- _Collected data_
========================================================================

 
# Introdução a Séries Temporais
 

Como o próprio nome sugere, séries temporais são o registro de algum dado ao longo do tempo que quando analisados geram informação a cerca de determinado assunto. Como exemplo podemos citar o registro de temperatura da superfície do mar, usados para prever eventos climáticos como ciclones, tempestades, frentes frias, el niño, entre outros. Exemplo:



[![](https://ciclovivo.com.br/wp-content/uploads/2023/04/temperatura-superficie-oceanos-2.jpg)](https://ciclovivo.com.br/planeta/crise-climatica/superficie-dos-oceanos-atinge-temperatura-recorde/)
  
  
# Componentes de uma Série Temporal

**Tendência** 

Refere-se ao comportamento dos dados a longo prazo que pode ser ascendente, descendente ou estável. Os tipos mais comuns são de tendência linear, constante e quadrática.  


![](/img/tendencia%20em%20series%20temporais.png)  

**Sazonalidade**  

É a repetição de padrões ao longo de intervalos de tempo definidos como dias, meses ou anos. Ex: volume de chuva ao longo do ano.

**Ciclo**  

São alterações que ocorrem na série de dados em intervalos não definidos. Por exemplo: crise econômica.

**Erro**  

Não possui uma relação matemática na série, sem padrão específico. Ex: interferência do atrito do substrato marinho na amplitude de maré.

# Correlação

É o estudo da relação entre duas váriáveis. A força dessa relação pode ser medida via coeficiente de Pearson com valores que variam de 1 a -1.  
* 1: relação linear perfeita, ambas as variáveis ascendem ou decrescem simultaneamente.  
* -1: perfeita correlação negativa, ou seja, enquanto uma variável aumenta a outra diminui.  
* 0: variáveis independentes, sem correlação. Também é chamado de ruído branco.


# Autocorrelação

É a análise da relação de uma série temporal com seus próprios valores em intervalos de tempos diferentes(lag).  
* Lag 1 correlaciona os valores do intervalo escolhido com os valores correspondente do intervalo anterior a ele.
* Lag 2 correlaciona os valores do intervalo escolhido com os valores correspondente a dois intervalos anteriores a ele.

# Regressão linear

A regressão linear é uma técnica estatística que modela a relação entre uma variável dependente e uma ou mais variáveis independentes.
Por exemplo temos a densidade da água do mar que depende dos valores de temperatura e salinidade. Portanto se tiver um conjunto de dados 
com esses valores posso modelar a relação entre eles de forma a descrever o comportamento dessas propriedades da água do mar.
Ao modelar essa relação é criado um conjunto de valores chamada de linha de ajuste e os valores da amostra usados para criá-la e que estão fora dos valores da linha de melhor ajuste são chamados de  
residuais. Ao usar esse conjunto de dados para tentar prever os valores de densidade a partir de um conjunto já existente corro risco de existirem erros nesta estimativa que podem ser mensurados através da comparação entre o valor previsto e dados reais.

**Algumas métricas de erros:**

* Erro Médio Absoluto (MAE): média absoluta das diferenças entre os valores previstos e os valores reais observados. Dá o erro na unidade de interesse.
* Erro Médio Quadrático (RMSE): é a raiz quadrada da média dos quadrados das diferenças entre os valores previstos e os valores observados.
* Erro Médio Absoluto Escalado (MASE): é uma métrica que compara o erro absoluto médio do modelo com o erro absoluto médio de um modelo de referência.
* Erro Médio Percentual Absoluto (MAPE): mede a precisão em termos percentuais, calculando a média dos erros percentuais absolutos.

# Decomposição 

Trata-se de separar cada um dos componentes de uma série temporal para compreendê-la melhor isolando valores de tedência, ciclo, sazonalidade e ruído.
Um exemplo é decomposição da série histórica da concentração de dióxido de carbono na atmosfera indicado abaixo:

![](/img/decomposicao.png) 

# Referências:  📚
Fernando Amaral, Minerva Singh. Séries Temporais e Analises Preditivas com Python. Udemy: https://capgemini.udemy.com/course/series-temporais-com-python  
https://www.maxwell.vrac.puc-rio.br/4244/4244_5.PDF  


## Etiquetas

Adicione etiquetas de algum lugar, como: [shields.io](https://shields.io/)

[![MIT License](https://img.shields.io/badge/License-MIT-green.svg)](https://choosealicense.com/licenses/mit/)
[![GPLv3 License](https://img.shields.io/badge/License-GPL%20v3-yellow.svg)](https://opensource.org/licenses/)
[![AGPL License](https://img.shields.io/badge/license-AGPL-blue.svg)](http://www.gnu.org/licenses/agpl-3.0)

========================================================================

- _TRY IT_
Pick out the lines above that hold the string "Absoluto" and show them.

- _RESULT FOR THIS EXERCISE_
* Erro Médio Absoluto (MAE): média absoluta das diferenças entre os valores previstos e os valores reais observados. Dá o erro na unidade de interesse.
* Erro Médio Absoluto Escalado (MASE): é uma métrica que compara o erro absoluto médio do modelo com o erro absoluto médio de um modelo de referência.
* Erro Médio Percentual Absoluto (MAPE): mede a precisão em termos percentuais, calculando a média dos erros percentuais absolutos.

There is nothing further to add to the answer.